TASK TO COMPLETE
The first line of the data below and every line after it, through the one with "The Ecoli cell", must be transcribed without change.
*** Block opens ***
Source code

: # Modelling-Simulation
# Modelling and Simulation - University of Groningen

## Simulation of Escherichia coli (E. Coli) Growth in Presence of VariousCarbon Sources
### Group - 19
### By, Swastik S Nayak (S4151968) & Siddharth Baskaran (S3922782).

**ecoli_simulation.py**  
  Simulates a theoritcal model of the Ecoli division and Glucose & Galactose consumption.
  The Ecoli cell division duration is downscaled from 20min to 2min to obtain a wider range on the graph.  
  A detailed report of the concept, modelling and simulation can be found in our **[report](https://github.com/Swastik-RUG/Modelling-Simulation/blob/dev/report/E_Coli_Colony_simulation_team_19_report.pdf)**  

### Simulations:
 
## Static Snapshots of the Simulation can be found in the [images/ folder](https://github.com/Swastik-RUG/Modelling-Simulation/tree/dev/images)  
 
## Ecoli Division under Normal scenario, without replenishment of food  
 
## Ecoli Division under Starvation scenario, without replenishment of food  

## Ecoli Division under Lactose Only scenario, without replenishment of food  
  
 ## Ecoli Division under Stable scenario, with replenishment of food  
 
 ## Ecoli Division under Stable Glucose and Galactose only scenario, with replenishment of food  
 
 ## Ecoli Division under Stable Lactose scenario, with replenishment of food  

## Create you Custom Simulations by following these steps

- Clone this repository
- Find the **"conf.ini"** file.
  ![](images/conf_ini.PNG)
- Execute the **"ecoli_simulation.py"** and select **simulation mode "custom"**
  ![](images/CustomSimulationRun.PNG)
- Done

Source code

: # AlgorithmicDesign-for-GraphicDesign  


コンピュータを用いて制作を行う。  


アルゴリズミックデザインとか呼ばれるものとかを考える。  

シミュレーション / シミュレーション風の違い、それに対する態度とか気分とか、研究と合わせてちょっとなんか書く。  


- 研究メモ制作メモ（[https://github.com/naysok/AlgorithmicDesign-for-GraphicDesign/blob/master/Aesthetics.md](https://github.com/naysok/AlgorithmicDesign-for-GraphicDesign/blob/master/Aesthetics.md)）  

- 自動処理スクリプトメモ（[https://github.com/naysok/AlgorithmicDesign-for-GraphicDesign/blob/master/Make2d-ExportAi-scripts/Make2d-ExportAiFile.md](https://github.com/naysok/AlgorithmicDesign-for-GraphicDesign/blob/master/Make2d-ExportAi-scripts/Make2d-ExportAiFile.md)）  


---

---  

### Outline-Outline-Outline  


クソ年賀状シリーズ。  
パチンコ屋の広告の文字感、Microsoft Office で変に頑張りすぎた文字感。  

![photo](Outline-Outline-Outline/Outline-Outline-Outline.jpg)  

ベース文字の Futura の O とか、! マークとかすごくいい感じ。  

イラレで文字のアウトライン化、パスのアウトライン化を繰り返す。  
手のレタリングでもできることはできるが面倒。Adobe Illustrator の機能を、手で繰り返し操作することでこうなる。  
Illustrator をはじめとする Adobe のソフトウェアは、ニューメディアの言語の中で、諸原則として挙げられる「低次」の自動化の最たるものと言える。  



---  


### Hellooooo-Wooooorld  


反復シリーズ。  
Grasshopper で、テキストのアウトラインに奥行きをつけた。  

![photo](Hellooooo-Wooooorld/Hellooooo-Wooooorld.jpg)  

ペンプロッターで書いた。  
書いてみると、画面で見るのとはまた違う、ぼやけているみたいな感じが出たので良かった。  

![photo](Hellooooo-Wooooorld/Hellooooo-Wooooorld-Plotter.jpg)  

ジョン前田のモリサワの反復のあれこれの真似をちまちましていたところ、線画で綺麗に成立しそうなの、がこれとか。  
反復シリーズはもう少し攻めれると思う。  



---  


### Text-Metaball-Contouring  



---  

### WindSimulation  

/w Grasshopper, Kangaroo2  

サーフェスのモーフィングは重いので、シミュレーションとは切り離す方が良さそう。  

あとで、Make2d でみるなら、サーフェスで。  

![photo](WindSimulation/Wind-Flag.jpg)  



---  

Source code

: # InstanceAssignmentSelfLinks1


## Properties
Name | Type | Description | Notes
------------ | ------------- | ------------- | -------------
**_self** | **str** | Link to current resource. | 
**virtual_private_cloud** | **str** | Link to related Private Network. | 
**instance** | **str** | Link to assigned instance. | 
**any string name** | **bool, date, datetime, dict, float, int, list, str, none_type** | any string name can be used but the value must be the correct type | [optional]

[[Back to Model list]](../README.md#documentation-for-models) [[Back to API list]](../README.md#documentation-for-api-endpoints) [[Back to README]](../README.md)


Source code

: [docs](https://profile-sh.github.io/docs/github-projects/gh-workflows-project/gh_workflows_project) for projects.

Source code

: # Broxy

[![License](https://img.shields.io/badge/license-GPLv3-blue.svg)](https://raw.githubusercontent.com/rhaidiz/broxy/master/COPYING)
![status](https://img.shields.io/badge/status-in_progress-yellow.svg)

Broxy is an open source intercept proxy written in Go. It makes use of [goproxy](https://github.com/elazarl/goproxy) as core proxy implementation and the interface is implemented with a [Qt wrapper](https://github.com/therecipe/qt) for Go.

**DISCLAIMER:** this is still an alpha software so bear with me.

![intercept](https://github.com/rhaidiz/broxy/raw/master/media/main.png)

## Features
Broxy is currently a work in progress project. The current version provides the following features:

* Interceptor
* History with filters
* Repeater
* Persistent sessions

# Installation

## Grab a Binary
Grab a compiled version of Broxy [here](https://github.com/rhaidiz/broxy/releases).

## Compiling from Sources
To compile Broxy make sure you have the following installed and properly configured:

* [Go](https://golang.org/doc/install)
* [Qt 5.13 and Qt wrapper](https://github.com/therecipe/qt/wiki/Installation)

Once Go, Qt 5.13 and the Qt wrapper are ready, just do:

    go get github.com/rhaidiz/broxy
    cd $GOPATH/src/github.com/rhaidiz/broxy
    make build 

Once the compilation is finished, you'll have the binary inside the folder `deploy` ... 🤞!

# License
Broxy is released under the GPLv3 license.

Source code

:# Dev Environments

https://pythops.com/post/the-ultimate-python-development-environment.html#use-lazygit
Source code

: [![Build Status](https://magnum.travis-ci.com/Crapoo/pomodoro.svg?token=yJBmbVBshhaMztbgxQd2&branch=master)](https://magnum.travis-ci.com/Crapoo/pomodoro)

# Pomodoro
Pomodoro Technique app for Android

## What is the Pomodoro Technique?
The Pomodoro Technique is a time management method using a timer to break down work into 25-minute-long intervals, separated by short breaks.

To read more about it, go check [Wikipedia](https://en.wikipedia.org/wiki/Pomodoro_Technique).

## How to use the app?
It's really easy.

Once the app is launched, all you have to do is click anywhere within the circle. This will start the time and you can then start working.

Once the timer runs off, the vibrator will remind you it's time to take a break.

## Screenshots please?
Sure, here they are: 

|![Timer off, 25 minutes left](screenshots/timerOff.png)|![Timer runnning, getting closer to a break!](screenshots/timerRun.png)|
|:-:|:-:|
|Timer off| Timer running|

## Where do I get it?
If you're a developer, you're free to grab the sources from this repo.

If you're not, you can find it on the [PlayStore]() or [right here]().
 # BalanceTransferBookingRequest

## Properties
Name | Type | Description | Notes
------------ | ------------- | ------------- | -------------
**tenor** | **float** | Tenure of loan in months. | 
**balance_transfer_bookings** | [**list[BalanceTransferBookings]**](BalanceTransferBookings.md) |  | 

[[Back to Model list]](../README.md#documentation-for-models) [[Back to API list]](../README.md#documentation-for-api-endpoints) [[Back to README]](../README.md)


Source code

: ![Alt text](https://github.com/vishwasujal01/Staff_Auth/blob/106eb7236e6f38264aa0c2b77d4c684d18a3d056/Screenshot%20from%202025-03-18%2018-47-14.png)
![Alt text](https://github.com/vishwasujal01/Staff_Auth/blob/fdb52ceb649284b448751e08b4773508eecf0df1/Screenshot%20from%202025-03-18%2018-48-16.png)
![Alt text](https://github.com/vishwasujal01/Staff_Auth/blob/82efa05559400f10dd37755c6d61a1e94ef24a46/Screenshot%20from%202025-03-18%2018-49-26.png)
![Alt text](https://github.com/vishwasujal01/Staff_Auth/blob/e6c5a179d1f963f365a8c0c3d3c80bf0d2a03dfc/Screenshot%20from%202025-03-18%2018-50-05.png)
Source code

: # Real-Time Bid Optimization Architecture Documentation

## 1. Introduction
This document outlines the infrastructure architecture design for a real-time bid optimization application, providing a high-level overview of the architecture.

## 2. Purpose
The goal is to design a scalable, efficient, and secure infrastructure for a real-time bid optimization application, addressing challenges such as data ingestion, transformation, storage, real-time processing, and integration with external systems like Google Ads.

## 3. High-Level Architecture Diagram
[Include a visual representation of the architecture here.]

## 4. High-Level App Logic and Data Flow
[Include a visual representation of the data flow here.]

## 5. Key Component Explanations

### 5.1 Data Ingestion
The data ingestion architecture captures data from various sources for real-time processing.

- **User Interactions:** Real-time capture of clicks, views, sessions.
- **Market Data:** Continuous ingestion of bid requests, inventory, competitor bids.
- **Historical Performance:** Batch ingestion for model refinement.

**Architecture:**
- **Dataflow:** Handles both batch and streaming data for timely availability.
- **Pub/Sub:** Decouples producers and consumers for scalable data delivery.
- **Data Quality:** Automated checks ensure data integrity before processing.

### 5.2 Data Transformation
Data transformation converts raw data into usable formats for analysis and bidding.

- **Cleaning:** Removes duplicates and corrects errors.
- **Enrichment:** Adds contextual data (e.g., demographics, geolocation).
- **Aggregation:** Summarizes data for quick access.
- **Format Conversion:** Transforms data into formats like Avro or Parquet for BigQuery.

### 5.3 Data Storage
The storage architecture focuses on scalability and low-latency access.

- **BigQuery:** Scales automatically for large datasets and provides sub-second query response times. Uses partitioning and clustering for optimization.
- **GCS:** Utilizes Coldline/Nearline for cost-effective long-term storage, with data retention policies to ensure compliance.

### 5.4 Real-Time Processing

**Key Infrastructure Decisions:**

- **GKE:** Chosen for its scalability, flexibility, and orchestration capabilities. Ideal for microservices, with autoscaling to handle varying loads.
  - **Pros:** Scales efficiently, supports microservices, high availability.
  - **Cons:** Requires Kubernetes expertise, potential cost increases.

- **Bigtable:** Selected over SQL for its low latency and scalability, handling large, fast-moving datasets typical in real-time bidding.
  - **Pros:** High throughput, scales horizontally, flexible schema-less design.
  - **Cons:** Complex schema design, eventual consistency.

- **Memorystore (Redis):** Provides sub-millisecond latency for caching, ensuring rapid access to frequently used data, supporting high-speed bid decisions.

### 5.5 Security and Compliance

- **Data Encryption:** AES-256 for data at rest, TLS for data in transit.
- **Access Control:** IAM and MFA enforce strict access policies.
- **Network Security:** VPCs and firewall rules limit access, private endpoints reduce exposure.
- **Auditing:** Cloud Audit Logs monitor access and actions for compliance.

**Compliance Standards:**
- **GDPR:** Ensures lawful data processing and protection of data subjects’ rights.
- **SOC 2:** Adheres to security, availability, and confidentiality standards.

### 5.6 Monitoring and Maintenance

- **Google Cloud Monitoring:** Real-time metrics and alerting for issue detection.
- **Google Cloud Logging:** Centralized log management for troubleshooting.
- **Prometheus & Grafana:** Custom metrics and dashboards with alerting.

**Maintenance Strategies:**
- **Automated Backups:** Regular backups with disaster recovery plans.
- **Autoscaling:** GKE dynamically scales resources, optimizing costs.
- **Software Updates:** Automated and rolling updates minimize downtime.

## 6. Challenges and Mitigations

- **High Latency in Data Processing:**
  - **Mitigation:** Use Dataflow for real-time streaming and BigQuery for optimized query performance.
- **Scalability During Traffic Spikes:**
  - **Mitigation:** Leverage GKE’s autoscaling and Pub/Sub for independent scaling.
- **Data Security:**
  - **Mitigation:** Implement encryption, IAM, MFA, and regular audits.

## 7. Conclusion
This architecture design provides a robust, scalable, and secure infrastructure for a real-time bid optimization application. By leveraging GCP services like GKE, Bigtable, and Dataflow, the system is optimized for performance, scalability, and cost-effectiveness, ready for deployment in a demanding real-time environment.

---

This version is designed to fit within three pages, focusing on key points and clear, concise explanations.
*** Block closes ***
RESULT
Source code

: # Modelling-Simulation
# Modelling and Simulation - University of Groningen

## Simulation of Escherichia coli (E. Coli) Growth in Presence of VariousCarbon Sources
### Group - 19
### By, Swastik S Nayak (S4151968) & Siddharth Baskaran (S3922782).

**ecoli_simulation.py**  
  Simulates a theoritcal model of the Ecoli division and Glucose & Galactose consumption.
  The Ecoli cell division duration is downscaled from 20min to 2min to obtain a wider range on the graph.  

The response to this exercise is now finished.